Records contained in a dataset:
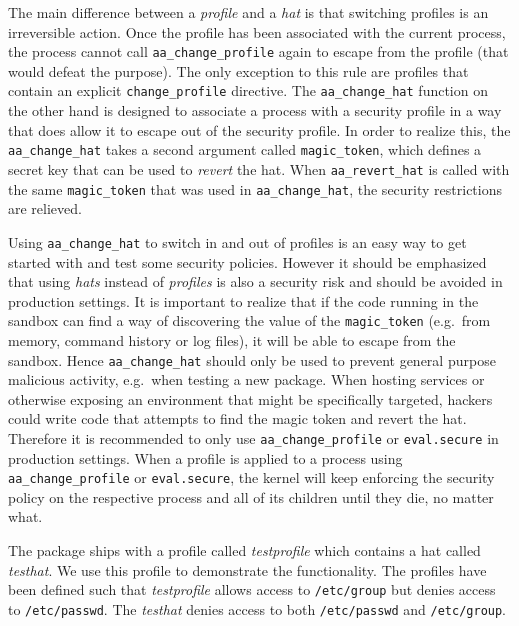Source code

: The main difference between a \emph{profile} and a \emph{hat} is that switching
profiles is an irreversible action. Once the profile has been associated with
the current process, the process cannot call \texttt{aa\_change\_profile} again
to escape from the profile (that would defeat the purpose). The only exception
to this rule are profiles that contain an explicit \texttt{change\_profile}
directive. The \texttt{aa\_change\_hat} function on the other hand is designed to
associate a process with a security profile in a way that does allow it to escape
out of the security profile. In order to realize this, the
\texttt{aa\_change\_hat} takes a second argument called \texttt{magic\_token},
which defines a secret key that can be used to \emph{revert} the hat. When
\texttt{aa\_revert\_hat} is called with the same \texttt{magic\_token} that
was used in \texttt{aa\_change\_hat}, the security restrictions are
relieved.

Using \texttt{aa\_change\_hat} to switch in and out of profiles is an easy way
to get started with \RAppArmor and test some security policies. However it
should be emphasized that using \emph{hats} instead of \emph{profiles} is also a
security risk and should be avoided in production settings. It is important to
realize that if the code running in the sandbox can find a way of discovering
the value of the \texttt{magic\_token} (e.g.\ from memory, command history or log
files), it will be able to escape from the sandbox. Hence
\texttt{aa\_change\_hat} should only be used to prevent general purpose
malicious activity, e.g.\ when testing a new \R package. When hosting services
or otherwise exposing an environment that might be specifically targeted,
hackers could write code that attempts to find the magic token and revert the
hat. Therefore it is recommended to only use \texttt{aa\_change\_profile} or
\texttt{eval.secure} in production settings. When a profile is applied to a
process using \texttt{aa\_change\_profile} or \texttt{eval.secure}, the kernel
will keep enforcing the security policy on the respective process and all of its
children until they die, no matter what.

The \RAppArmor package ships with a profile called \emph{testprofile} which
contains a hat called \emph{testhat}. We use this profile to demonstrate the
functionality. The profiles have been defined such that \emph{testprofile}
allows access to \texttt{/etc/group} but denies access to \texttt{/etc/passwd}.
The \emph{testhat} denies access to both \texttt{/etc/passwd} and
\texttt{/etc/group}.

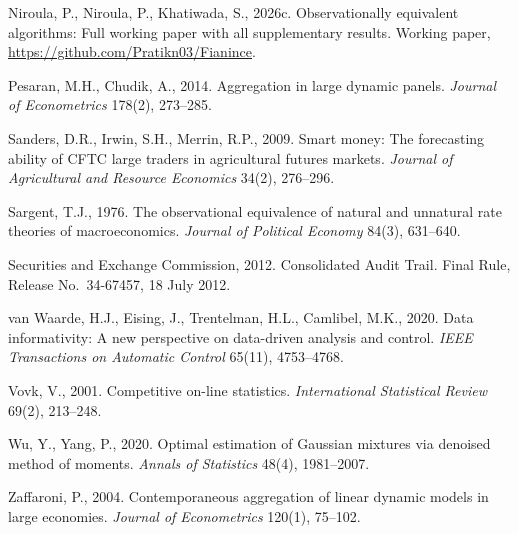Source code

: \documentclass[11pt,letterpaper]{article}
\theoremstyle{definition}
\begin{document}
\begin{list}{}{\small\setlength{\leftmargin}{1.8em}\setlength{\itemindent}{-1.8em}\setlength{\itemsep}{3pt}\setlength{\parsep}{0pt}}
\item Niroula, P., Niroula, P., Khatiwada, S., 2026c. Observationally equivalent algorithms: Full working paper with all supplementary results. Working paper, \url{https://github.com/Pratikn03/Fianince}.

\item Pesaran, M.H., Chudik, A., 2014. Aggregation in large dynamic panels. \emph{Journal of Econometrics} 178(2), 273--285.

\item Sanders, D.R., Irwin, S.H., Merrin, R.P., 2009. Smart money: The forecasting ability of CFTC large traders in agricultural futures markets. \emph{Journal of Agricultural and Resource Economics} 34(2), 276--296.

\item Sargent, T.J., 1976. The observational equivalence of natural and unnatural rate theories of macroeconomics. \emph{Journal of Political Economy} 84(3), 631--640.

\item Securities and Exchange Commission, 2012. Consolidated Audit Trail. Final Rule, Release No.\ 34-67457, 18 July 2012.

\item van Waarde, H.J., Eising, J., Trentelman, H.L., Camlibel, M.K., 2020. Data informativity: A new perspective on data-driven analysis and control. \emph{IEEE Transactions on Automatic Control} 65(11), 4753--4768.

\item Vovk, V., 2001. Competitive on-line statistics. \emph{International Statistical Review} 69(2), 213--248.

\item Wu, Y., Yang, P., 2020. Optimal estimation of Gaussian mixtures via denoised method of moments. \emph{Annals of Statistics} 48(4), 1981--2007.

\item Zaffaroni, P., 2004. Contemporaneous aggregation of linear dynamic models in large economies. \emph{Journal of Econometrics} 120(1), 75--102.

\end{list}
\end{document}
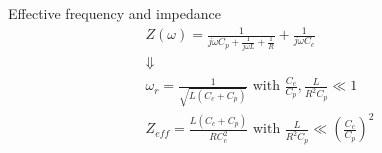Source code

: \documentclass[../main.tex]{subfiles}
\begin{document}

\begin{frame}{Effective frequency and impedance}
\begin{gather*}
    Z(\omega) = \frac{1}{j \omega C_{p} + \frac{1}{j \omega L} + \frac{1}{R}}
        + \frac{1}{j \omega C_{c}}\\
    \Downarrow\\
    \omega_{r} = \frac{1}{\sqrt{L(C_{c} + C_{p})}} \text{ with } \frac{C_{c}}{C_{p}}, \frac{L}{R^2 C_{p}} \ll 1 \\
    Z_{eff} = \frac{L(C_{c}+C_{p})}{R C_{c}^2} \text{ with } \frac{L}{R^2 C_{p}} \ll \left(\frac{C_{c}}{C_{p}}\right)^2
\end{gather*}
\end{frame}


% 

% 
\end{document}
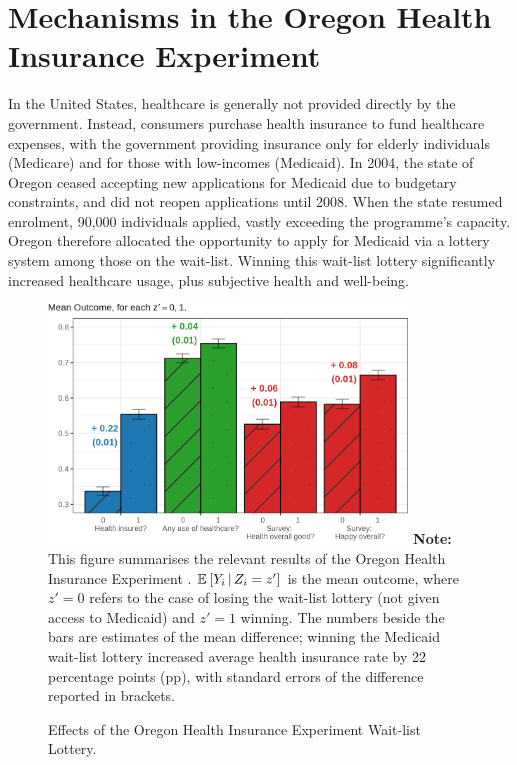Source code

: \section{Mechanisms in the Oregon Health Insurance Experiment}
\label{sec:lottery}
In the United States, healthcare is generally not provided directly by the government.
Instead, consumers purchase health insurance to fund healthcare expenses, with the government providing insurance only for elderly individuals (Medicare) and for those with low-incomes (Medicaid).
In 2004, the state of Oregon ceased accepting new applications for Medicaid due to budgetary constraints, and did not reopen applications until 2008.
When the state resumed enrolment, 90,000 individuals applied, vastly exceeding the programme's capacity.
Oregon therefore allocated the opportunity to apply for Medicaid via a lottery system among those on the wait-list.
Winning this wait-list lottery significantly increased healthcare usage, plus subjective health and well-being.

\begin{figure}[!htbp]
    \caption{Effects of the Oregon Health Insurance Experiment Wait-list Lottery.}
    \centering
    \includegraphics[width=0.85\textwidth]{sections/figures/insurance-effects.png}
    \label{fig:healthinsurance-effects}
    \justify
    \footnotesize    
    \textbf{Note:}
    This figure summarises the relevant results of the Oregon Health Insurance Experiment \citep{finkelstein2008oregon}.
    $\mathbb{E}_{} \left[ Y_i \, \middle\vert \, Z_i = z' \right]$ is the mean outcome, where $z' = 0$ refers to the case of losing the wait-list lottery (not given access to Medicaid) and $z' = 1$ winning.
    The numbers beside the bars are estimates of the mean difference; winning the Medicaid wait-list lottery increased average health insurance rate by 22 percentage points (pp), with standard errors of the difference reported in brackets.
\end{figure}

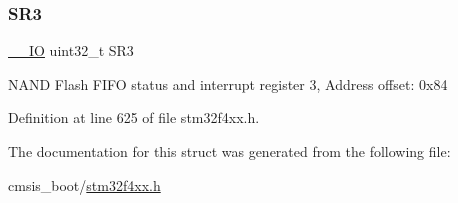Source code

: \subsubsection{\texorpdfstring{S\+R3}{SR3}}
{\footnotesize\ttfamily \hyperlink{group___c_m_s_i_s__core__definitions_gaec43007d9998a0a0e01faede4133d6be}{\+\_\+\+\_\+\+IO} uint32\+\_\+t S\+R3}

N\+A\+ND Flash F\+I\+FO status and interrupt register 3, Address offset\+: 0x84 

Definition at line 625 of file stm32f4xx.\+h.



The documentation for this struct was generated from the following file\+:\begin{DoxyCompactItemize}
\item 
cmsis\+\_\+boot/\hyperlink{stm32f4xx_8h}{stm32f4xx.\+h}\end{DoxyCompactItemize}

**WORK ORDER:**
Please give every line above again word for word, apart from the pictures.

**RESPONSE TO THIS EXERCISE:**
Source code

: The main difference between a \emph{profile} and a \emph{hat} is that switching
profiles is an irreversible action. Once the profile has been associated with
the current process, the process cannot call \texttt{aa\_change\_profile} again
to escape from the profile (that would defeat the purpose). The only exception
to this rule are profiles that contain an explicit \texttt{change\_profile}
directive. The \texttt{aa\_change\_hat} function on the other hand is designed to
associate a process with a security profile in a way that does allow it to escape
out of the security profile. In order to realize this, the
\texttt{aa\_change\_hat} takes a second argument called \texttt{magic\_token},
which defines a secret key that can be used to \emph{revert} the hat. When
\texttt{aa\_revert\_hat} is called with the same \texttt{magic\_token} that
was used in \texttt{aa\_change\_hat}, the security restrictions are
relieved.

Using \texttt{aa\_change\_hat} to switch in and out of profiles is an easy way
to get started with \RAppArmor and test some security policies. However it
should be emphasized that using \emph{hats} instead of \emph{profiles} is also a
security risk and should be avoided in production settings. It is important to
realize that if the code running in the sandbox can find a way of discovering
the value of the \texttt{magic\_token} (e.g.\ from memory, command history or log
files), it will be able to escape from the sandbox. Hence
\texttt{aa\_change\_hat} should only be used to prevent general purpose
malicious activity, e.g.\ when testing a new \R package. When hosting services
or otherwise exposing an environment that might be specifically targeted,
hackers could write code that attempts to find the magic token and revert the
hat. Therefore it is recommended to only use \texttt{aa\_change\_profile} or
\texttt{eval.secure} in production settings. When a profile is applied to a
process using \texttt{aa\_change\_profile} or \texttt{eval.secure}, the kernel
will keep enforcing the security policy on the respective process and all of its
children until they die, no matter what.

The \RAppArmor package ships with a profile called \emph{testprofile} which
contains a hat called \emph{testhat}. We use this profile to demonstrate the
functionality. The profiles have been defined such that \emph{testprofile}
allows access to \texttt{/etc/group} but denies access to \texttt{/etc/passwd}.
The \emph{testhat} denies access to both \texttt{/etc/passwd} and
\texttt{/etc/group}.

Source code

: \documentclass[11pt,letterpaper]{article}
\theoremstyle{definition}
\begin{document}
\begin{list}{}{\small\setlength{\leftmargin}{1.8em}\setlength{\itemindent}{-1.8em}\setlength{\itemsep}{3pt}\setlength{\parsep}{0pt}}
\item Niroula, P., Niroula, P., Khatiwada, S., 2026c. Observationally equivalent algorithms: Full working paper with all supplementary results. Working paper, \url{https://github.com/Pratikn03/Fianince}.

\item Pesaran, M.H., Chudik, A., 2014. Aggregation in large dynamic panels. \emph{Journal of Econometrics} 178(2), 273--285.

\item Sanders, D.R., Irwin, S.H., Merrin, R.P., 2009. Smart money: The forecasting ability of CFTC large traders in agricultural futures markets. \emph{Journal of Agricultural and Resource Economics} 34(2), 276--296.

\item Sargent, T.J., 1976. The observational equivalence of natural and unnatural rate theories of macroeconomics. \emph{Journal of Political Economy} 84(3), 631--640.

\item Securities and Exchange Commission, 2012. Consolidated Audit Trail. Final Rule, Release No.\ 34-67457, 18 July 2012.

\item van Waarde, H.J., Eising, J., Trentelman, H.L., Camlibel, M.K., 2020. Data informativity: A new perspective on data-driven analysis and control. \emph{IEEE Transactions on Automatic Control} 65(11), 4753--4768.

\item Vovk, V., 2001. Competitive on-line statistics. \emph{International Statistical Review} 69(2), 213--248.

\item Wu, Y., Yang, P., 2020. Optimal estimation of Gaussian mixtures via denoised method of moments. \emph{Annals of Statistics} 48(4), 1981--2007.

\item Zaffaroni, P., 2004. Contemporaneous aggregation of linear dynamic models in large economies. \emph{Journal of Econometrics} 120(1), 75--102.

\end{list}
\end{document}
Source code

: \documentclass[../main.tex]{subfiles}
\begin{document}

\begin{frame}{Effective frequency and impedance}
\begin{gather*}
    Z(\omega) = \frac{1}{j \omega C_{p} + \frac{1}{j \omega L} + \frac{1}{R}}
        + \frac{1}{j \omega C_{c}}\\
    \Downarrow\\
    \omega_{r} = \frac{1}{\sqrt{L(C_{c} + C_{p})}} \text{ with } \frac{C_{c}}{C_{p}}, \frac{L}{R^2 C_{p}} \ll 1 \\
    Z_{eff} = \frac{L(C_{c}+C_{p})}{R C_{c}^2} \text{ with } \frac{L}{R^2 C_{p}} \ll \left(\frac{C_{c}}{C_{p}}\right)^2
\end{gather*}
\end{frame}


% 

% 
\end{document}
Source code

: \section{Mechanisms in the Oregon Health Insurance Experiment}
\label{sec:lottery}
In the United States, healthcare is generally not provided directly by the government.
Instead, consumers purchase health insurance to fund healthcare expenses, with the government providing insurance only for elderly individuals (Medicare) and for those with low-incomes (Medicaid).
In 2004, the state of Oregon ceased accepting new applications for Medicaid due to budgetary constraints, and did not reopen applications until 2008.
When the state resumed enrolment, 90,000 individuals applied, vastly exceeding the programme's capacity.
Oregon therefore allocated the opportunity to apply for Medicaid via a lottery system among those on the wait-list.
Winning this wait-list lottery significantly increased healthcare usage, plus subjective health and well-being.

\begin{figure}[!htbp]
    \caption{Effects of the Oregon Health Insurance Experiment Wait-list Lottery.}
    \centering
    \includegraphics[width=0.85\textwidth]{sections/figures/insurance-effects.png}
    \label{fig:healthinsurance-effects}
    \justify
    \footnotesize    
    \textbf{Note:}
    This figure summarises the relevant results of the Oregon Health Insurance Experiment \citep{finkelstein2008oregon}.
    $\mathbb{E}_{} \left[ Y_i \, \middle\vert \, Z_i = z' \right]$ is the mean outcome, where $z' = 0$ refers to the case of losing the wait-list lottery (not given access to Medicaid) and $z' = 1$ winning.
    The numbers beside the bars are estimates of the mean difference; winning the Medicaid wait-list lottery increased average health insurance rate by 22 percentage points (pp), with standard errors of the difference reported in brackets.
\end{figure}

Source code

: \subsubsection{\texorpdfstring{S\+R3}{SR3}}
{\footnotesize\ttfamily \hyperlink{group___c_m_s_i_s__core__definitions_gaec43007d9998a0a0e01faede4133d6be}{\+\_\+\+\_\+\+IO} uint32\+\_\+t S\+R3}

N\+A\+ND Flash F\+I\+FO status and interrupt register 3, Address offset\+: 0x84 

Definition at line 625 of file stm32f4xx.\+h.



The documentation for this struct was generated from the following file\+:\begin{DoxyCompactItemize}
\item 
cmsis\+\_\+boot/\hyperlink{stm32f4xx_8h}{stm32f4xx.\+h}\end{DoxyCompactItemize}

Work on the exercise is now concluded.